This knowledge enables the farmer to apply fertiliser judiciously without resorting to indiscriminate application as is the practice. This programme, if effectively implemented, will help in increase of per unit productivity and income of the farmer in addition to several non-tangible ecological benefits. However, if compared to the other southern states, Karnataka needs to be given more attention as it is still lagging in making the soil health cards reach individual farmers and bring in desired change in use of agrochemicals.

The following targets for distribution of these cards till April 2017 were made: for Tamil Nadu, the target was 70.47 lakh, Andhra Pradesh 74.55, Telangana 57.21, Kerala 7.05, and Karnataka 92.10 lakh.

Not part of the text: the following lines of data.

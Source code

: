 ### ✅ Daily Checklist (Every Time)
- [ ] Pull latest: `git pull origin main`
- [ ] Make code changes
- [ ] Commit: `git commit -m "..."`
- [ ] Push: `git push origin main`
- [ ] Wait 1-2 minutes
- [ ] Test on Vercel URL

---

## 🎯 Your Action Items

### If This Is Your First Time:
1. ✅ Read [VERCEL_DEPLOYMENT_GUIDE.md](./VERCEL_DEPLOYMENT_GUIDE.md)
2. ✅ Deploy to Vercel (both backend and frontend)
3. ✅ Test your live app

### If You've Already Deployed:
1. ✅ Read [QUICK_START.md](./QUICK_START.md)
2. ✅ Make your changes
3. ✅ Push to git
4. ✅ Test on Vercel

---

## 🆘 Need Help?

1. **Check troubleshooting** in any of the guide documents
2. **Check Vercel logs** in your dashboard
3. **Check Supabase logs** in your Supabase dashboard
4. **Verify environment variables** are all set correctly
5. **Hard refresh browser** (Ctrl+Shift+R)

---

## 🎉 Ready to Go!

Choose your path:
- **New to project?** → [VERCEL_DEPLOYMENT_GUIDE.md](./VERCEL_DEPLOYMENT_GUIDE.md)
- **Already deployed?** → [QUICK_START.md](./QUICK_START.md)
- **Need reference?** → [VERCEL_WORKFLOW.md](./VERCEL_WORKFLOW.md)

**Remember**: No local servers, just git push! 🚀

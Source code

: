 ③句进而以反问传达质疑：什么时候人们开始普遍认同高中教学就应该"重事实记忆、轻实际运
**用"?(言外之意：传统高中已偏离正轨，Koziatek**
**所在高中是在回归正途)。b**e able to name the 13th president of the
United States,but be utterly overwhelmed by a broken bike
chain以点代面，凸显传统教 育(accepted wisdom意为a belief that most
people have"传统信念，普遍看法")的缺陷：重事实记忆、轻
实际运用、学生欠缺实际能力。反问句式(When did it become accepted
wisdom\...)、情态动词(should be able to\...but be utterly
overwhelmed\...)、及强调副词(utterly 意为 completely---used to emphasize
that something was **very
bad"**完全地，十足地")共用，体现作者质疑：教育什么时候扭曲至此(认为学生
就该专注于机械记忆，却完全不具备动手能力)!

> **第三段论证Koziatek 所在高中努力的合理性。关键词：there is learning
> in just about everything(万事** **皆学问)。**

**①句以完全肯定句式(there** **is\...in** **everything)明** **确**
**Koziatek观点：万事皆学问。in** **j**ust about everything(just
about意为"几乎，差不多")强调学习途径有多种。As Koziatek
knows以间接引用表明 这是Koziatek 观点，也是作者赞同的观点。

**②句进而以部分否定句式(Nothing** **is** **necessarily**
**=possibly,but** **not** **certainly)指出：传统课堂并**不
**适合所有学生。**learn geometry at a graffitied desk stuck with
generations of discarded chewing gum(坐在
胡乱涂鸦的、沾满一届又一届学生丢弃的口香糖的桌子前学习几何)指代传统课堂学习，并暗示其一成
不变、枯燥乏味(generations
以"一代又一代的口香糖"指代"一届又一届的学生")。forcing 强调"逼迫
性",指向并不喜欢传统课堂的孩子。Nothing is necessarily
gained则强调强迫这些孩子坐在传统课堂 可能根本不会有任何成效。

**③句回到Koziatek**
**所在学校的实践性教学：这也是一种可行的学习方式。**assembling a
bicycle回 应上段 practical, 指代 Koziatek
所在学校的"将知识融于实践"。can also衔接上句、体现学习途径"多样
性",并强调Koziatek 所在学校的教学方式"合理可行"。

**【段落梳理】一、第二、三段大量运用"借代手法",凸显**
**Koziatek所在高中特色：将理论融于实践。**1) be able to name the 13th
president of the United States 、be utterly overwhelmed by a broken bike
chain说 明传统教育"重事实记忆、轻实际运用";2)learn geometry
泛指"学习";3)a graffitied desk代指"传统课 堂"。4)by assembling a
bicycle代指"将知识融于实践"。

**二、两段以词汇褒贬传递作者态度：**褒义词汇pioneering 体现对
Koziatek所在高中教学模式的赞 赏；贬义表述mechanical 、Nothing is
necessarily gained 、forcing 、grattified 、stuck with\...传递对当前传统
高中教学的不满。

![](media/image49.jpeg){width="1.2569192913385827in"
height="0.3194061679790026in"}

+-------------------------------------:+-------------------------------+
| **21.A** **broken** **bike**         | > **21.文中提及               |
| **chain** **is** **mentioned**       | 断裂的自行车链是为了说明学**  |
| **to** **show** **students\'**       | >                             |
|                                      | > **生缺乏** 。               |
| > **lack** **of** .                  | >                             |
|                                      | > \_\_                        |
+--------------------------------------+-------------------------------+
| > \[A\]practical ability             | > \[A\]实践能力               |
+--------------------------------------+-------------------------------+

This, depending on the number of farm holdings in that particular state.

Tamil Nadu has achieved 100% in this but others are lagg­ing with AP at 49.92%, Telang­ana 44.09%, Kerala 51.82% and Karnataka 43.61%. Reasons for this vary from limited laboratory infrastructure to inadequate manpower. It is prudent for the state machinery to make every attempt to cover every farm holding under soil health card soon and undertake extensive interaction programmes with farmers to empower them to reap benefits of this unique card.

(The writer is associated with Karnataka State Women’s University, Vijayapura, Karnataka)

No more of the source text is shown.